- Native to: Nigeria
- Region: Plateau State
- Native speakers: 5,000 (2019)
- Language family: Niger–Congo? Atlantic–CongoBenue–CongoPlateauCentral ?IzericFiran; ; ; ; ; ;

Language codes
- ISO 639-3: fir
- Glottolog: fira1238
- ELP: Firan

= Firan language =

Plateau language of Nigeria

Firan (also Fəràn or Fɨran; also Ibaas) is a Plateau language closely related to Izere. Most Firan speakers are multilingual in Firan, Hausa, English, Iten, and sometimes Berom.

==Villages==
Fɨran is spoken exclusively in 15 villages of Ganawuri District, Riyom LGA, Plateau State, Nigeria.

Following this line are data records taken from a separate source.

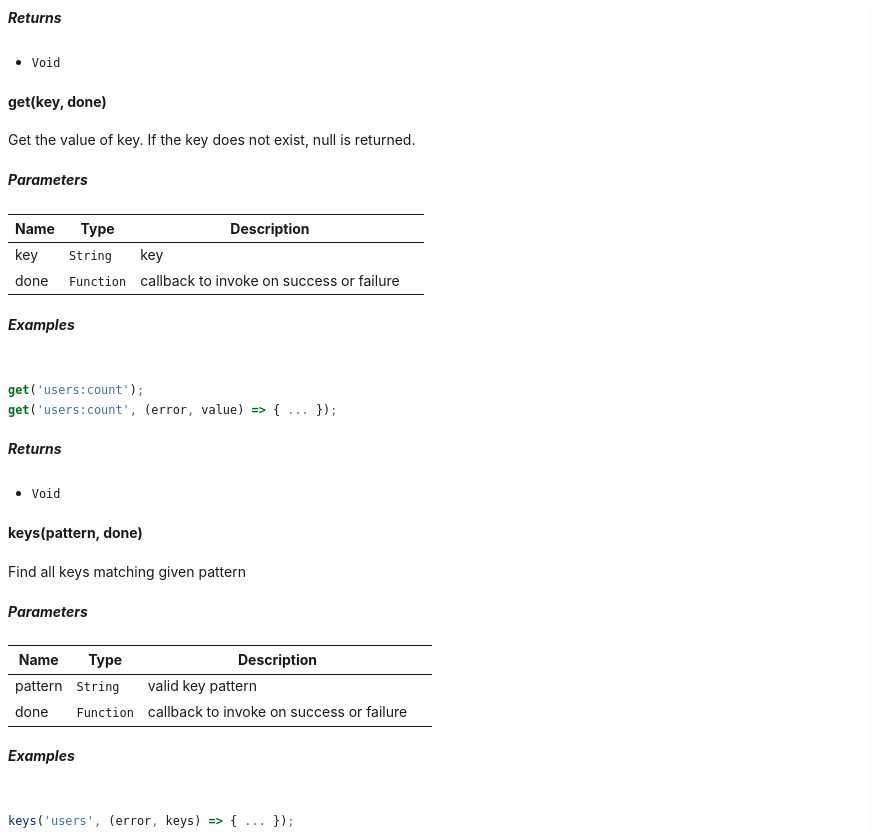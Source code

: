 
##### Returns


- `Void`



#### get(key, done) 

Get the value of key. If the key does not exist, null is returned.




##### Parameters

| Name | Type | Description |  |
| ---- | ---- | ----------- | -------- |
| key | `String`  | key | &nbsp; |
| done | `Function`  | callback to invoke on success or failure | &nbsp; |




##### Examples

```javascript

get('users:count');
get('users:count', (error, value) => { ... });
```


##### Returns


- `Void`



#### keys(pattern, done) 

Find all keys matching given pattern




##### Parameters

| Name | Type | Description |  |
| ---- | ---- | ----------- | -------- |
| pattern | `String`  | valid key pattern | &nbsp; |
| done | `Function`  | callback to invoke on success or failure | &nbsp; |




##### Examples

```javascript

keys('users', (error, keys) => { ... });
```

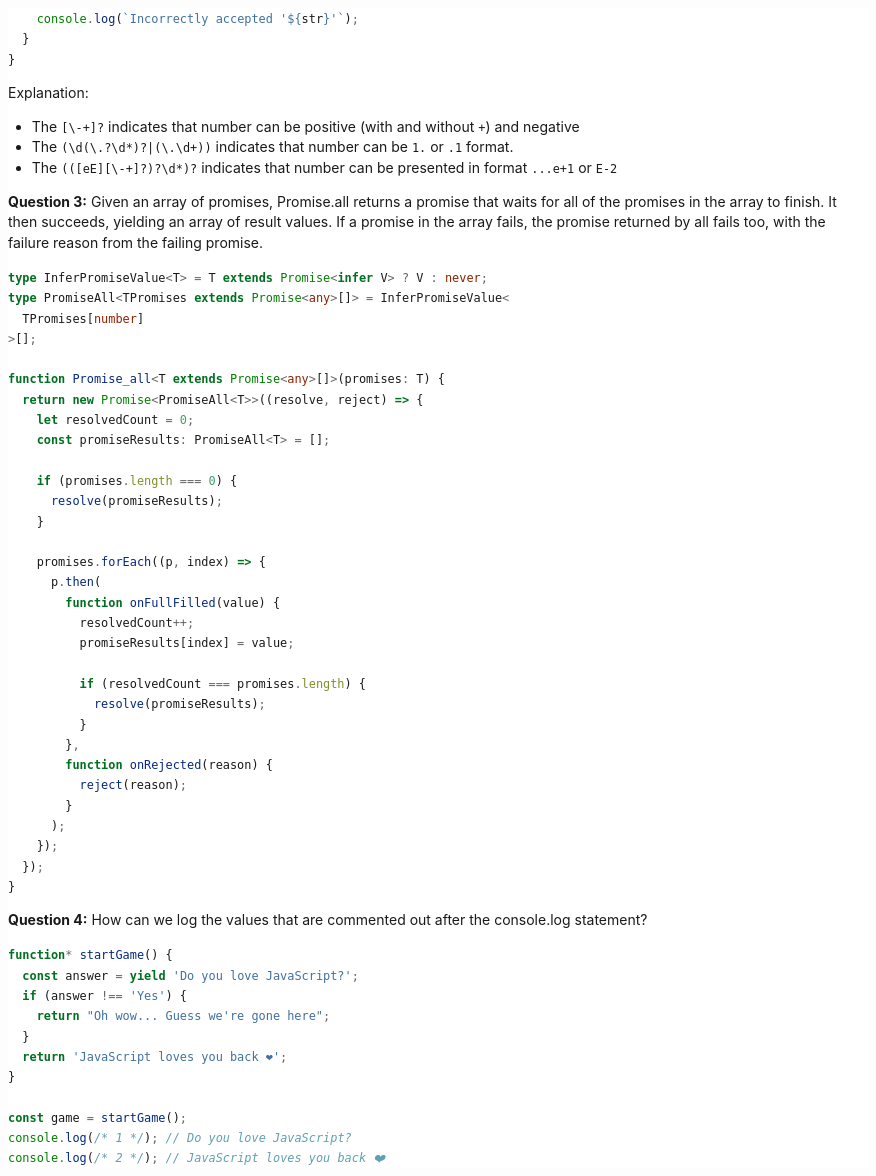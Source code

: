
 ```javascript
    console.log(`Incorrectly accepted '${str}'`);
  }
}
```

Explanation:

- The `[\-+]?` indicates that number can be positive (with and without `+`) and negative
- The `(\d(\.?\d*)?|(\.\d+))` indicates that number can be `1.` or `.1` format.
- The `(([eE][\-+]?)?\d*)?` indicates that number can be presented in format `...e+1` or `E-2`

**Question 3:** Given an array of promises, Promise.all returns a promise that waits for all of the promises in the array to finish. It then succeeds, yielding an array of result values. If a promise in the array fails, the promise returned by all fails too, with the failure reason from the failing promise.

```typescript
type InferPromiseValue<T> = T extends Promise<infer V> ? V : never;
type PromiseAll<TPromises extends Promise<any>[]> = InferPromiseValue<
  TPromises[number]
>[];

function Promise_all<T extends Promise<any>[]>(promises: T) {
  return new Promise<PromiseAll<T>>((resolve, reject) => {
    let resolvedCount = 0;
    const promiseResults: PromiseAll<T> = [];

    if (promises.length === 0) {
      resolve(promiseResults);
    }

    promises.forEach((p, index) => {
      p.then(
        function onFullFilled(value) {
          resolvedCount++;
          promiseResults[index] = value;

          if (resolvedCount === promises.length) {
            resolve(promiseResults);
          }
        },
        function onRejected(reason) {
          reject(reason);
        }
      );
    });
  });
}
```

**Question 4:** How can we log the values that are commented out after the console.log statement?

```javascript
function* startGame() {
  const answer = yield 'Do you love JavaScript?';
  if (answer !== 'Yes') {
    return "Oh wow... Guess we're gone here";
  }
  return 'JavaScript loves you back ❤️';
}

const game = startGame();
console.log(/* 1 */); // Do you love JavaScript?
console.log(/* 2 */); // JavaScript loves you back ❤️
```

Kwakwi and Ntosso are the main villages.

==Phonology==
===Consonants===

Consonants of Firan [SIL]
|  | Bilabial | Labiodental | Alveolar | Postalveolar | Palatal | Velar | Labialvelar | Glottal |
|---|---|---|---|---|---|---|---|---|
| Plosive | b p |  | d t |  |  | ɡ k | ɡ͡b k͡p |  |
| Nasal | m |  | n |  | ɲ | ŋ |  |  |
| Sibilant affricate |  |  | dz ts | d̠ʒ t̠ʃ |  |  |  |  |
| Sibilant fricative |  |  | z s | ʃ |  |  |  |  |
| Non-sibilant fricative | ɸ | v f |  |  | ç | ɣ |  | h |
| Approximant |  |  |  |  | j |  | w |  |
| Tap/flap |  |  | ɾ |  |  |  |  |  |
| Trill |  |  | r |  |  |  |  |  |
| Lateral approximant |  |  | l |  |  |  |  |  |

Consonants of Firan [Blench]
|  | Bilabial | Labiodental | Alveolar | Postalveolar | Palatal | Velar | Labialvelar | Glottal |
|---|---|---|---|---|---|---|---|---|
| Plosive | b p |  | d t |  |  | ɡ k | ɡ͡b k͡p |  |
| Nasal | m |  | n |  | ɲ | ŋ |  |  |
| Sibilant affricate |  |  | ts | d̠ʒ t̠ʃ |  |  |  |  |
| Sibilant fricative |  |  | z~dz s | ʃ |  |  |  |  |
| Non-sibilant fricative |  | f |  |  |  |  |  | h |
| Approximant |  |  |  |  | j ɥ |  | w |  |
| Tap/flap |  |  | ɾ |  |  |  |  |  |
| Lateral approximant |  |  | l |  |  |  |  |  |

/Cj/ and /Cw/ sequences are permitted but are uncommon

===Vowels===

Vowels of Firan [SIL]
|  | Front | Near-front | Central | Near-back | Back |
|---|---|---|---|---|---|
| Close | i |  | ɨ |  | u |
| Near-close |  | ɪ |  | ʊ |  |
| Close-mid | e |  |  |  | o |
| Mid |  |  | ə |  |  |
| Open-mid | ɛ |  | ɜ/ə |  | ɔ |
| Open |  |  | a/ɑ |  |  |

Vowels of Firan [Blench]
|  | Front | Near-front | Central | Near-back | Back |
|---|---|---|---|---|---|
| Close | i |  | ɨ |  | u |
| Close-mid | e |  |  |  | o |
| Open-mid | ɛ |  |  |  | ɔ |
| Open |  |  | a |  |  |

===Tones===
There are 5 tones -- high, mid, low, rising and falling. The rising and falling tones are described as 'aris[ing] from sequences of level tones', but it is not clear what is meant by that, as there are no long vowels in the language.